‘The Roommate’ Is Funny, Serious, Fast-Paced
Renaissance Theaterworks show has weaknesses but good acting, directing make it all work.
It’s always a moment of trepidation in theater when you encounter a new playwright. Especially one attempting what the trade calls a two-hander – two actors, one set, 100 minutes of uninterrupted action and a comedic and serious topic that hardly excites the patron into high expectation — an uptight, middle-aged, lonely Iowa mommy taking in The Roommate from New York City who is vegan, mysterious and gay.

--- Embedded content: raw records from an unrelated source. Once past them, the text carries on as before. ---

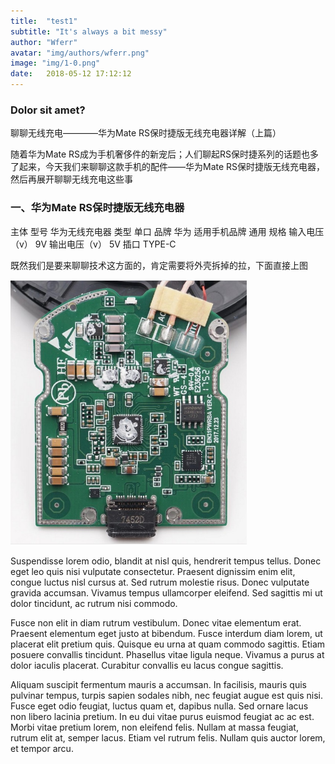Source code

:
 ```yaml
---
title:  "test1"
subtitle: "It's always a bit messy"
author: "Wferr"
avatar: "img/authors/wferr.png"
image: "img/1-0.png"
date:   2018-05-12 17:12:12
---
```


### Dolor sit amet?
聊聊无线充电————华为Mate RS保时捷版无线充电器详解（上篇）


随着华为Mate RS成为手机奢侈件的新宠后；人们聊起RS保时捷系列的话题也多了起来，今天我们来聊聊这款手机的配件——华为Mate RS保时捷版无线充电器，然后再展开聊聊无线充电这些事


### 一、华为Mate RS保时捷版无线充电器
主体 型号 华为无线充电器 
类型 单口 
品牌 华为 
适用手机品牌 通用 
规格 输入电压（v） 9V 
输出电压（v） 5V 
插口 TYPE-C

既然我们是要来聊聊技术这方面的，肯定需要将外壳拆掉的拉，下面直接上图 

<!-- ![avatar](/home/picture/1-0.png) -->
![avatar](./img/1-0.png)

Suspendisse lorem odio, blandit at nisl quis, hendrerit tempus tellus. Donec eget leo quis nisi vulputate consectetur. Praesent dignissim enim elit, congue luctus nisl cursus at. Sed rutrum molestie risus. Donec vulputate gravida accumsan. Vivamus tempus ullamcorper eleifend. Sed sagittis mi ut dolor tincidunt, ac rutrum nisi commodo.

Fusce non elit in diam rutrum vestibulum. Donec vitae elementum erat. Praesent elementum eget justo at bibendum. Fusce interdum diam lorem, ut placerat elit pretium quis. Quisque eu urna at quam commodo sagittis. Etiam posuere convallis tincidunt. Phasellus vitae ligula neque. Vivamus a purus at dolor iaculis placerat. Curabitur convallis eu lacus congue sagittis.

Aliquam suscipit fermentum mauris a accumsan. In facilisis, mauris quis pulvinar tempus, turpis sapien sodales nibh, nec feugiat augue est quis nisi. Fusce eget odio feugiat, luctus quam et, dapibus nulla. Sed ornare lacus non libero lacinia pretium. In eu dui vitae purus euismod feugiat ac ac est. Morbi vitae pretium lorem, non eleifend felis. Nullam at massa feugiat, rutrum elit at, semper lacus. Etiam vel rutrum felis. Nullam quis auctor lorem, et tempor arcu.
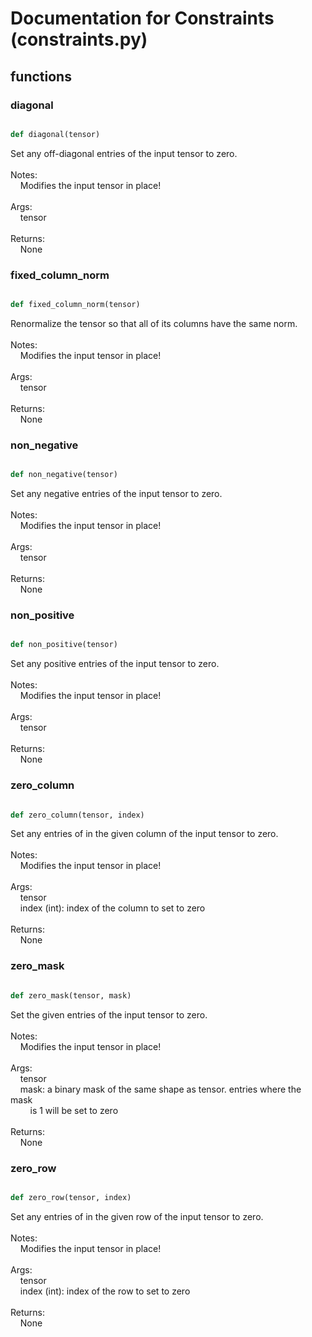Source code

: #  Documentation for Constraints (constraints.py)

## functions

### diagonal
```py

def diagonal(tensor)

```



Set any off-diagonal entries of the input tensor to zero.<br /><br />Notes:<br />&nbsp;&nbsp;&nbsp;&nbsp;Modifies the input tensor in place!<br /><br />Args:<br />&nbsp;&nbsp;&nbsp;&nbsp;tensor<br /><br />Returns:<br />&nbsp;&nbsp;&nbsp;&nbsp;None


### fixed\_column\_norm
```py

def fixed_column_norm(tensor)

```



Renormalize the tensor so that all of its columns have the same norm.<br /><br />Notes:<br />&nbsp;&nbsp;&nbsp;&nbsp;Modifies the input tensor in place!<br /><br />Args:<br />&nbsp;&nbsp;&nbsp;&nbsp;tensor<br /><br />Returns:<br />&nbsp;&nbsp;&nbsp;&nbsp;None


### non\_negative
```py

def non_negative(tensor)

```



Set any negative entries of the input tensor to zero.<br /><br />Notes:<br />&nbsp;&nbsp;&nbsp;&nbsp;Modifies the input tensor in place!<br /><br />Args:<br />&nbsp;&nbsp;&nbsp;&nbsp;tensor<br /><br />Returns:<br />&nbsp;&nbsp;&nbsp;&nbsp;None


### non\_positive
```py

def non_positive(tensor)

```



Set any positive entries of the input tensor to zero.<br /><br />Notes:<br />&nbsp;&nbsp;&nbsp;&nbsp;Modifies the input tensor in place!<br /><br />Args:<br />&nbsp;&nbsp;&nbsp;&nbsp;tensor<br /><br />Returns:<br />&nbsp;&nbsp;&nbsp;&nbsp;None


### zero\_column
```py

def zero_column(tensor, index)

```



Set any entries of in the given column of the input tensor to zero.<br /><br />Notes:<br />&nbsp;&nbsp;&nbsp;&nbsp;Modifies the input tensor in place!<br /><br />Args:<br />&nbsp;&nbsp;&nbsp;&nbsp;tensor<br />&nbsp;&nbsp;&nbsp;&nbsp;index (int): index of the column to set to zero<br /><br />Returns:<br />&nbsp;&nbsp;&nbsp;&nbsp;None


### zero\_mask
```py

def zero_mask(tensor, mask)

```



Set the given entries of the input tensor to zero.<br /><br />Notes:<br />&nbsp;&nbsp;&nbsp;&nbsp;Modifies the input tensor in place!<br /><br />Args:<br />&nbsp;&nbsp;&nbsp;&nbsp;tensor<br />&nbsp;&nbsp;&nbsp;&nbsp;mask: a binary mask of the same shape as tensor. entries where the mask<br />&nbsp;&nbsp;&nbsp;&nbsp;&nbsp;&nbsp;&nbsp;&nbsp;is 1 will be set to zero<br /><br />Returns:<br />&nbsp;&nbsp;&nbsp;&nbsp;None


### zero\_row
```py

def zero_row(tensor, index)

```



Set any entries of in the given row of the input tensor to zero.<br /><br />Notes:<br />&nbsp;&nbsp;&nbsp;&nbsp;Modifies the input tensor in place!<br /><br />Args:<br />&nbsp;&nbsp;&nbsp;&nbsp;tensor<br />&nbsp;&nbsp;&nbsp;&nbsp;index (int): index of the row to set to zero<br /><br />Returns:<br />&nbsp;&nbsp;&nbsp;&nbsp;None

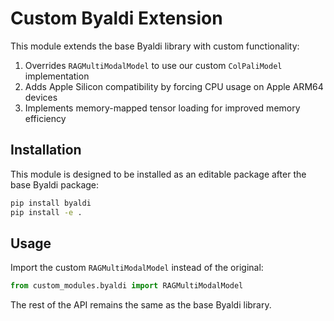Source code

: # Custom Byaldi Extension

This module extends the base Byaldi library with custom functionality:

1. Overrides `RAGMultiModalModel` to use our custom `ColPaliModel` implementation
2. Adds Apple Silicon compatibility by forcing CPU usage on Apple ARM64 devices
3. Implements memory-mapped tensor loading for improved memory efficiency

## Installation

This module is designed to be installed as an editable package after the base Byaldi package:

```bash
pip install byaldi
pip install -e .
```

## Usage

Import the custom `RAGMultiModalModel` instead of the original:

```python
from custom_modules.byaldi import RAGMultiModalModel
```

The rest of the API remains the same as the base Byaldi library. 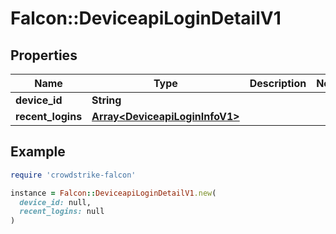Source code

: # Falcon::DeviceapiLoginDetailV1

## Properties

| Name | Type | Description | Notes |
| ---- | ---- | ----------- | ----- |
| **device_id** | **String** |  |  |
| **recent_logins** | [**Array&lt;DeviceapiLoginInfoV1&gt;**](DeviceapiLoginInfoV1.md) |  |  |

## Example

```ruby
require 'crowdstrike-falcon'

instance = Falcon::DeviceapiLoginDetailV1.new(
  device_id: null,
  recent_logins: null
)
```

Yet within three lines of dialogue, the audience at the Broadway Theatre Center succumbs to both laughter and moments of insight into what roles we have decided to play in our lives. Playwright Jen Silverman is no novice even though in her thirties. She has the wicked ear for dialogue of a female Neil Simon and a Susan Sontag ability to play among pop culture and social psychosis.
In this Renaissance Theaterworks season opener through November 10, she is also in the hands of two female actors of high caliber and a director, Suzan Fete, determined to magnify the laughs yet keep the characterizations in believable proportion. The play progresses in a series of learning encounters between the roommates, with each blackout flying by as fast as the sole stagehand can maneuver the props in the dark – and that is pretty darn fast.
Silverman may have deliberately set out to create a playground for actresses over 50, with plenty of good repartee to bat back and forth and renew our faith in theater’s ability to listen and react. But in so doing she carved some recognizable cores of human experience. The play indicts hilariously the facile putdowns and generalities Midwesterners have for the coasts, and vice versa, but then expands the stereotypes to sudden curious questions about the roles we choose to play in life, and how much of ourselves we reveal in conversation.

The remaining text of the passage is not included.